WHAT NEEDS TO BE DONE:
The lines below that include "mark" are to be found and copied.

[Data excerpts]
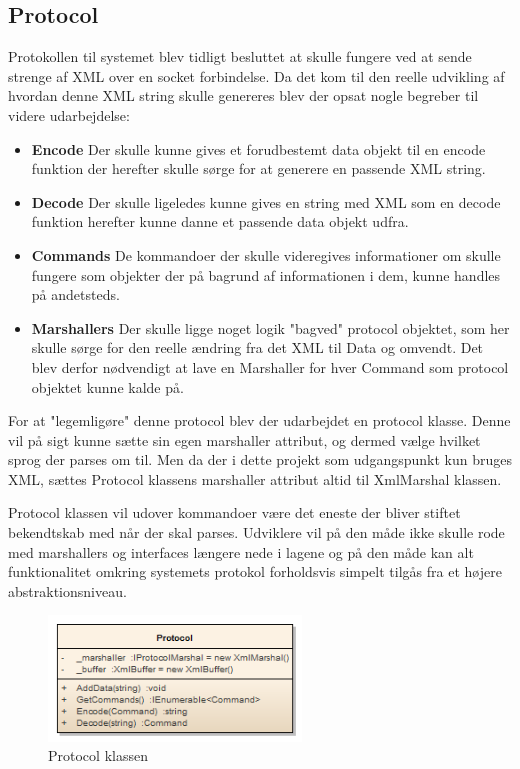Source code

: \subsection{Protocol}\label{PROTOKOL}
Protokollen til systemet blev tidligt besluttet at skulle fungere ved at sende strenge af XML over en socket forbindelse. Da det kom til den reelle udvikling af hvordan denne XML string skulle genereres blev der opsat nogle begreber til videre udarbejdelse:

\begin{itemize}
\item \textbf{Encode} Der skulle kunne gives et forudbestemt data objekt til en encode funktion der herefter skulle sørge for at generere en passende XML string. 
\item \textbf{Decode} Der skulle ligeledes kunne gives en string med XML som en decode funktion herefter kunne danne et passende data objekt udfra. 
\item \textbf{Commands} De kommandoer der skulle videregives informationer om skulle fungere som objekter der på bagrund af informationen i dem, kunne handles på andetsteds.
\item \textbf{Marshallers} Der skulle ligge noget logik "bagved" protocol objektet, som her skulle sørge for den reelle ændring fra det XML til Data og omvendt. Det blev derfor nødvendigt at lave en Marshaller for hver Command som protocol objektet kunne kalde på.
\end{itemize}

For at "legemligøre" denne protocol blev der udarbejdet en protocol klasse. Denne vil på sigt kunne sætte sin egen marshaller attribut, og dermed vælge hvilket sprog der parses om til. Men da der i dette projekt som udgangspunkt kun bruges XML, sættes Protocol klassens marshaller attribut altid til XmlMarshal klassen.

Protocol klassen vil udover kommandoer være det eneste der bliver stiftet bekendtskab med når der skal parses. Udviklere vil på den måde ikke skulle rode med marshallers og interfaces længere nede i lagene og på den måde kan alt funktionalitet omkring systemets protokol forholdsvis simpelt tilgås fra et højere abstraktionsniveau.

\begin{figure}[H]
	\centering
	\includegraphics[width=0.6\textwidth]{Systemdesign/SharedLib/Images/Klasser/Protocol.png}
	\caption{Protocol klassen}
	\label{fig:klasseProtocol}
\end{figure}


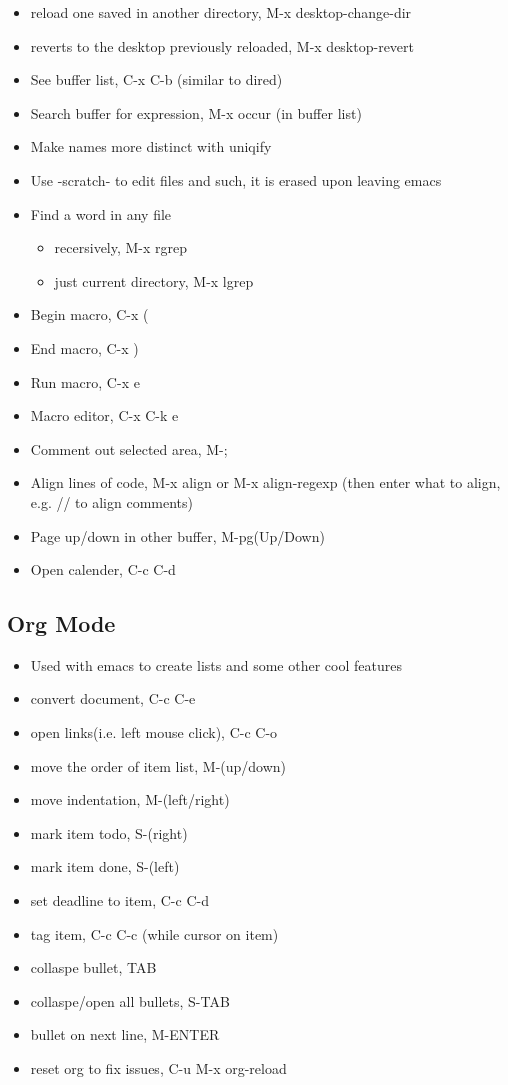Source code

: \documentclass[11pt]{article}
\begin{document}
\begin{itemize}
\item reload one saved in another directory, M-x desktop-change-dir
\item reverts to the desktop previously reloaded, M-x desktop-revert
\item See buffer list, C-x C-b (similar to dired)
\item Search buffer for expression, M-x occur (in buffer list)
\item Make names more distinct with uniqify
\item Use -scratch- to edit files and such, it is erased upon leaving emacs
\item Find a word in any file
\begin{itemize}
\item recersively, M-x rgrep
\item just current directory, M-x lgrep
\end{itemize}
\item Begin macro, C-x (
\item End macro, C-x )
\item Run macro, C-x e
\item Macro editor, C-x C-k e
\item Comment out selected area, M-;
\item Align lines of code, M-x align or M-x align-regexp (then enter what to align, e.g. // to align comments)
\item Page up/down in other buffer, M-pg(Up/Down)
\item Open calender, C-c C-d
\end{itemize}
\subsection{Org Mode}
\label{sec:orgaae13b2}
\begin{itemize}
\item Used with emacs to create lists and some other cool features
\item convert document, C-c C-e
\item open links(i.e. left mouse click), C-c C-o
\item move the order of item list, M-(up/down)
\item move indentation, M-(left/right)
\item mark item todo, S-(right)
\item mark item done, S-(left)
\item set deadline to item, C-c C-d
\item tag item, C-c C-c (while cursor on item)
\item collaspe bullet, TAB
\item collaspe/open all bullets, S-TAB
\item bullet on next line, M-ENTER
\item reset org to fix issues, C-u M-x org-reload
\end{itemize}
\end{document}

ANSWER TO THIS PROBLEM:
\item mark item todo, S-(right)
\item mark item done, S-(left)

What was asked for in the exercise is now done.